**PROBLEM:**
Report every line below that has the string "voor" in it.
[[ EXERCISE MATERIALS open ]]
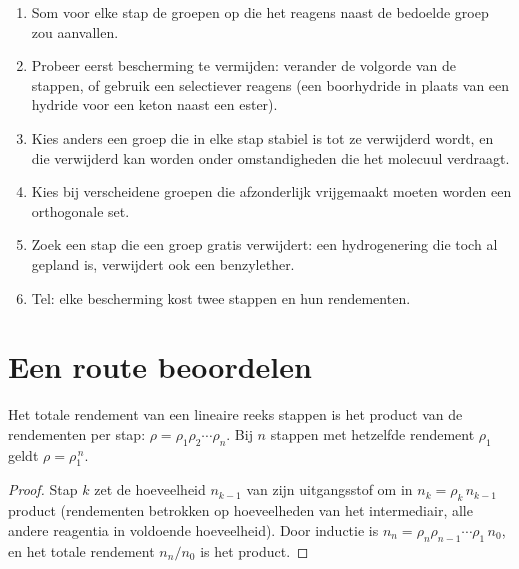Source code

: \begin{method}\label{met:b2:retrosynthesis:protect-in-route}
\begin{enumerate}
  \item Som voor elke stap de groepen op die het reagens naast de bedoelde groep zou aanvallen.
  \item Probeer eerst bescherming te vermijden: verander de volgorde van de stappen, of gebruik een selectiever reagens
        (een boorhydride in plaats van een hydride voor een keton naast een ester).
  \item Kies anders een groep die in elke stap stabiel is tot ze verwijderd wordt, en die verwijderd kan worden onder omstandigheden die het
        molecuul verdraagt.
  \item Kies bij verscheidene groepen die afzonderlijk vrijgemaakt moeten worden een orthogonale set.
  \item Zoek een stap die een groep gratis verwijdert: een hydrogenering die toch al gepland is, verwijdert ook een
        benzylether.
  \item Tel: elke bescherming kost twee stappen en hun rendementen.
\end{enumerate}
\end{method}

\section{Een route beoordelen}\label{sec:b2:retrosynthesis:judging}

\begin{proposition}\label{prop:b2:retrosynthesis:overall-yield}
Het totale rendement van een lineaire reeks stappen is het product van de rendementen per stap:
$\rho = \rho_1 \rho_2 \cdots \rho_n$. Bij $n$ stappen met hetzelfde rendement $\rho_1$ geldt $\rho = \rho_1^{\,n}$.
\end{proposition}

\begin{proof}
Stap $k$ zet de hoeveelheid $n_{k-1}$ van zijn uitgangsstof om in $n_k = \rho_k\, n_{k-1}$ product
(rendementen betrokken op hoeveelheden van het intermediair, alle andere reagentia in voldoende hoeveelheid). Door inductie is
$n_n = \rho_n \rho_{n-1} \cdots \rho_1\, n_0$, en het totale rendement $n_n/n_0$ is het product.
\end{proof}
[[ EXERCISE MATERIALS closed ]]
**RESULT OF THIS EXERCISE:**
  \item Som voor elke stap de groepen op die het reagens naast de bedoelde groep zou aanvallen.
        (een boorhydride in plaats van een hydride voor een keton naast een ester).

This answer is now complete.